Explainability is your safety net. When a candidate asks why they did not advance, you should be able to point to the job-relevant rules and the evidence that determined the score. Marxel’s scorecards provide that attribution, along with an audit log of changes to rules and weights.
Step 5: Governance and updates that stick
A scorecard is living documentation. Treat it like an operating procedure with ownership, versioning, and feedback loops.
- Assign an owner and a reviewer. Make the hiring manager or talent leader the DRI for changes. Require a people ops reviewer to check fairness and legal alignment before publishing.
- Version and log changes. Keep a change log with date, rationale, expected effect, and who approved it. Example: 2026-07-12. Increased SQL growth weight from 20 to 25 after pilot showed vanity-metric false positives.
- Recalibrate on a schedule. Quarterly, pull a 50-profile sample, re-score, and compare pass rates and onsite-to-offer conversion. Watch for applicant pool drift or shifts in product strategy that change what good looks like.
- Close the loop with outcomes. Link early signals to post-hire proxies such as ramp time, manager quality-of-hire scores at 90 days, and first-year retention. Retire or rewrite rules that do not predict downstream success.
- Communicate and train. Brief recruiters and interviewers whenever the scorecard changes. Share before-and-after examples so sourcing, messaging, and assessment stay aligned.
Common pitfalls to avoid
- Overweighting pedigree and underweighting outcomes. Score shipped work, not brand names.
- Too many rules. More than 10 to 12 often adds noise. Merge or eliminate overlaps.
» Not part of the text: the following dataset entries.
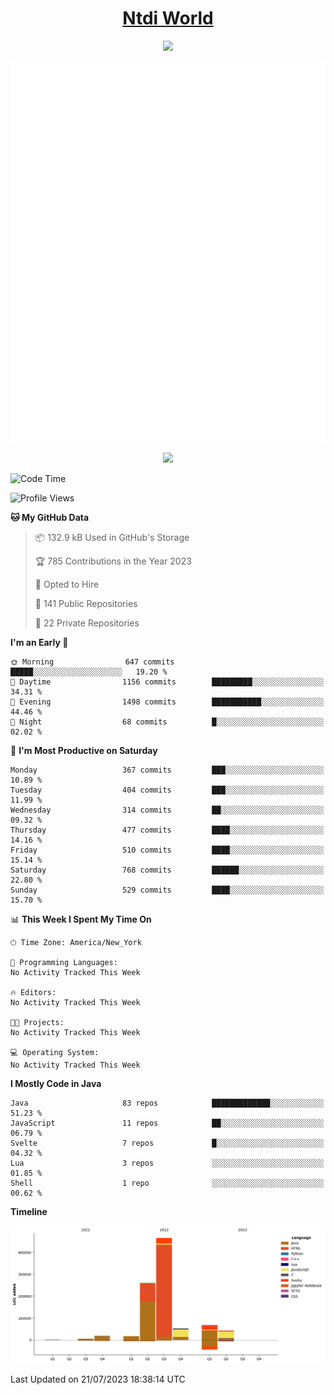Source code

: <h1 align="center"><a href="https://www.ntdi.world">Ntdi World</a></h1>
<p align="center">
  <a href="https://github.com/n-tdi"><img src="https://readme-typing-svg.herokuapp.com?lines=FullStack+Developer;Web+Developer;Open-Source+Enthusiast;Java+Developer;Spigot-API%20Developer;&center=true&width=500&height=50"></a>
</p>

<div align="center">
  <img src="/github-metrics.svg"></img>
  
  <img src="https://komarev.com/ghpvc/?username=n-tdi&color=green"></img>
</div>

<!-- May use later.. idk -->
<!-- <a href="http://www.github.com/n-tdi"><img src="https://github-readme-stats.vercel.app/api?username=n-tdi&show_icons=true&hide=&count_private=true&title_color=0891b2&text_color=ffffff&icon_color=0891b2&bg_color=1c1917&hide_border=true&show_icons=true" alt="n-tdi's GitHub stats" /></a> -->

<!--START_SECTION:waka-->
![Code Time](http://img.shields.io/badge/Code%20Time-275%20hrs%2019%20mins-blue)

![Profile Views](http://img.shields.io/badge/Profile%20Views-0-blue)

**🐱 My GitHub Data** 

> 📦 132.9 kB Used in GitHub's Storage 
 > 
> 🏆 785 Contributions in the Year 2023
 > 
> 💼 Opted to Hire
 > 
> 📜 141 Public Repositories 
 > 
> 🔑 22 Private Repositories 
 > 
**I'm an Early 🐤** 

```text
🌞 Morning                647 commits         █████░░░░░░░░░░░░░░░░░░░░   19.20 % 
🌆 Daytime                1156 commits        █████████░░░░░░░░░░░░░░░░   34.31 % 
🌃 Evening                1498 commits        ███████████░░░░░░░░░░░░░░   44.46 % 
🌙 Night                  68 commits          █░░░░░░░░░░░░░░░░░░░░░░░░   02.02 % 
```
📅 **I'm Most Productive on Saturday** 

```text
Monday                   367 commits         ███░░░░░░░░░░░░░░░░░░░░░░   10.89 % 
Tuesday                  404 commits         ███░░░░░░░░░░░░░░░░░░░░░░   11.99 % 
Wednesday                314 commits         ██░░░░░░░░░░░░░░░░░░░░░░░   09.32 % 
Thursday                 477 commits         ████░░░░░░░░░░░░░░░░░░░░░   14.16 % 
Friday                   510 commits         ████░░░░░░░░░░░░░░░░░░░░░   15.14 % 
Saturday                 768 commits         ██████░░░░░░░░░░░░░░░░░░░   22.80 % 
Sunday                   529 commits         ████░░░░░░░░░░░░░░░░░░░░░   15.70 % 
```


📊 **This Week I Spent My Time On** 

```text
🕑︎ Time Zone: America/New_York

💬 Programming Languages: 
No Activity Tracked This Week

🔥 Editors: 
No Activity Tracked This Week

🐱‍💻 Projects: 
No Activity Tracked This Week

💻 Operating System: 
No Activity Tracked This Week
```

**I Mostly Code in Java** 

```text
Java                     83 repos            █████████████░░░░░░░░░░░░   51.23 % 
JavaScript               11 repos            ██░░░░░░░░░░░░░░░░░░░░░░░   06.79 % 
Svelte                   7 repos             █░░░░░░░░░░░░░░░░░░░░░░░░   04.32 % 
Lua                      3 repos             ░░░░░░░░░░░░░░░░░░░░░░░░░   01.85 % 
Shell                    1 repo              ░░░░░░░░░░░░░░░░░░░░░░░░░   00.62 % 
```



**Timeline**

![Lines of Code chart](https://raw.githubusercontent.com/n-tdi/n-tdi/main/assets/bar_graph.png)


 Last Updated on 21/07/2023 18:38:14 UTC
<!--END_SECTION:waka-->
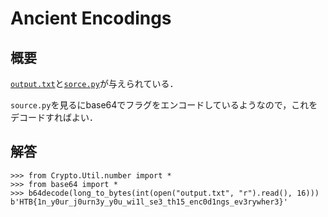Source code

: # Ancient Encodings
## 概要
[`output.txt`](./output.txt)と[`sorce.py`](./source.py)が与えられている．

`source.py`を見るにbase64でフラグをエンコードしているようなので，これをデコードすればよい．

## 解答
```
>>> from Crypto.Util.number import *
>>> from base64 import *
>>> b64decode(long_to_bytes(int(open("output.txt", "r").read(), 16)))
b'HTB{1n_y0ur_j0urn3y_y0u_wi1l_se3_th15_enc0d1ngs_ev3rywher3}'
```

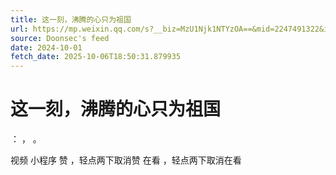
 ```yaml
---
title: 这一刻，沸腾的心只为祖国
url: https://mp.weixin.qq.com/s?__biz=MzU1Njk1NTYzOA==&mid=2247491322&idx=1&sn=ed774bd65051518d158b602ec3025a2a
source: Doonsec's feed
date: 2024-10-01
fetch_date: 2025-10-06T18:50:31.879935
---
```


# 这一刻，沸腾的心只为祖国

：
，
。

视频
小程序
赞
，轻点两下取消赞
在看
，轻点两下取消在看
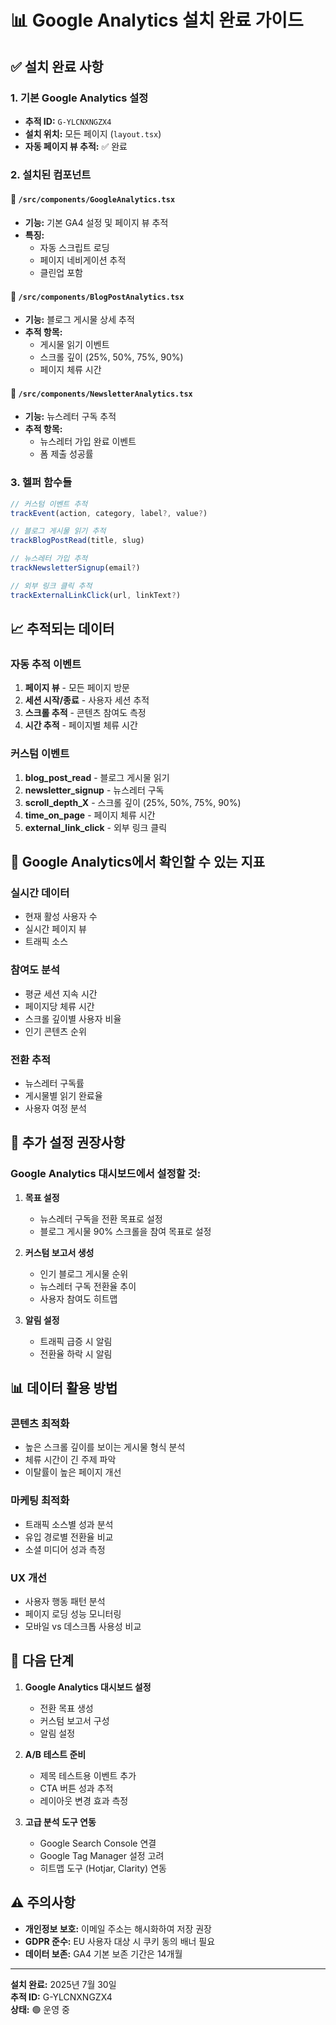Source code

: # 📊 Google Analytics 설치 완료 가이드

## ✅ 설치 완료 사항

### 1. **기본 Google Analytics 설정**
- **추적 ID:** `G-YLCNXNGZX4`
- **설치 위치:** 모든 페이지 (`layout.tsx`)
- **자동 페이지 뷰 추적:** ✅ 완료

### 2. **설치된 컴포넌트**

#### 📄 `/src/components/GoogleAnalytics.tsx`
- **기능:** 기본 GA4 설정 및 페이지 뷰 추적
- **특징:** 
  - 자동 스크립트 로딩
  - 페이지 네비게이션 추적
  - 클린업 포함

#### 📄 `/src/components/BlogPostAnalytics.tsx`  
- **기능:** 블로그 게시물 상세 추적
- **추적 항목:**
  - 게시물 읽기 이벤트
  - 스크롤 깊이 (25%, 50%, 75%, 90%)
  - 페이지 체류 시간

#### 📄 `/src/components/NewsletterAnalytics.tsx`
- **기능:** 뉴스레터 구독 추적
- **추적 항목:**
  - 뉴스레터 가입 완료 이벤트
  - 폼 제출 성공률

### 3. **헬퍼 함수들**

```typescript
// 커스텀 이벤트 추적
trackEvent(action, category, label?, value?)

// 블로그 게시물 읽기 추적
trackBlogPostRead(title, slug)

// 뉴스레터 가입 추적
trackNewsletterSignup(email?)

// 외부 링크 클릭 추적
trackExternalLinkClick(url, linkText?)
```

## 📈 추적되는 데이터

### **자동 추적 이벤트**
1. **페이지 뷰** - 모든 페이지 방문
2. **세션 시작/종료** - 사용자 세션 추적
3. **스크롤 추적** - 콘텐츠 참여도 측정
4. **시간 추적** - 페이지별 체류 시간

### **커스텀 이벤트**
1. **blog_post_read** - 블로그 게시물 읽기
2. **newsletter_signup** - 뉴스레터 구독
3. **scroll_depth_X** - 스크롤 깊이 (25%, 50%, 75%, 90%)
4. **time_on_page** - 페이지 체류 시간
5. **external_link_click** - 외부 링크 클릭

## 🎯 Google Analytics에서 확인할 수 있는 지표

### **실시간 데이터**
- 현재 활성 사용자 수
- 실시간 페이지 뷰
- 트래픽 소스

### **참여도 분석**
- 평균 세션 지속 시간
- 페이지당 체류 시간
- 스크롤 깊이별 사용자 비율
- 인기 콘텐츠 순위

### **전환 추적**
- 뉴스레터 구독률
- 게시물별 읽기 완료율
- 사용자 여정 분석

## 🔧 추가 설정 권장사항

### **Google Analytics 대시보드에서 설정할 것:**

1. **목표 설정**
   - 뉴스레터 구독을 전환 목표로 설정
   - 블로그 게시물 90% 스크롤을 참여 목표로 설정

2. **커스텀 보고서 생성**
   - 인기 블로그 게시물 순위
   - 뉴스레터 구독 전환율 추이
   - 사용자 참여도 히트맵

3. **알림 설정**
   - 트래픽 급증 시 알림
   - 전환율 하락 시 알림

## 📊 데이터 활용 방법

### **콘텐츠 최적화**
- 높은 스크롤 깊이를 보이는 게시물 형식 분석
- 체류 시간이 긴 주제 파악
- 이탈률이 높은 페이지 개선

### **마케팅 최적화**
- 트래픽 소스별 성과 분석
- 유입 경로별 전환율 비교
- 소셜 미디어 성과 측정

### **UX 개선**
- 사용자 행동 패턴 분석
- 페이지 로딩 성능 모니터링
- 모바일 vs 데스크톱 사용성 비교

## 🚀 다음 단계

1. **Google Analytics 대시보드 설정**
   - 전환 목표 생성
   - 커스텀 보고서 구성
   - 알림 설정

2. **A/B 테스트 준비**
   - 제목 테스트용 이벤트 추가
   - CTA 버튼 성과 추적
   - 레이아웃 변경 효과 측정

3. **고급 분석 도구 연동**
   - Google Search Console 연결
   - Google Tag Manager 설정 고려
   - 히트맵 도구 (Hotjar, Clarity) 연동

## ⚠️ 주의사항

- **개인정보 보호:** 이메일 주소는 해시화하여 저장 권장
- **GDPR 준수:** EU 사용자 대상 시 쿠키 동의 배너 필요
- **데이터 보존:** GA4 기본 보존 기간은 14개월

---

**설치 완료:** 2025년 7월 30일  
**추적 ID:** G-YLCNXNGZX4  
**상태:** 🟢 운영 중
- Vague criteria like culture fit. If you cannot write a rubric and examples, it does not belong in automated screening.
- Hard disqualifiers that are preferences in disguise. Treat location, degrees, and niche tools as weighted signals unless legally or operationally required.
- No holdout test. Always pilot and measure agreement before trusting the scorecard at scale.
Key takeaways
- Define 4 to 8 observable success signals and tie each to verifiable evidence.
- Translate signals into a 100-point scorecard with clear rubrics, weights, and thresholds.
- Pilot with real resumes, measure kappa, and tune for precision and recall.
- Audit for fairness and design a GDPR-ready process, including DSAR handling and data minimization.
- Treat the scorecard as a living system with owners, versions, and outcome feedback.
With disciplined criteria and an explainable engine, teams move from gut feel to consistent hiring quality. Marxel’s Criteria Builder, attribution-rich scorecards, and audit logs give you structure, speed, and transparency while supporting DEI goals and rigorous review.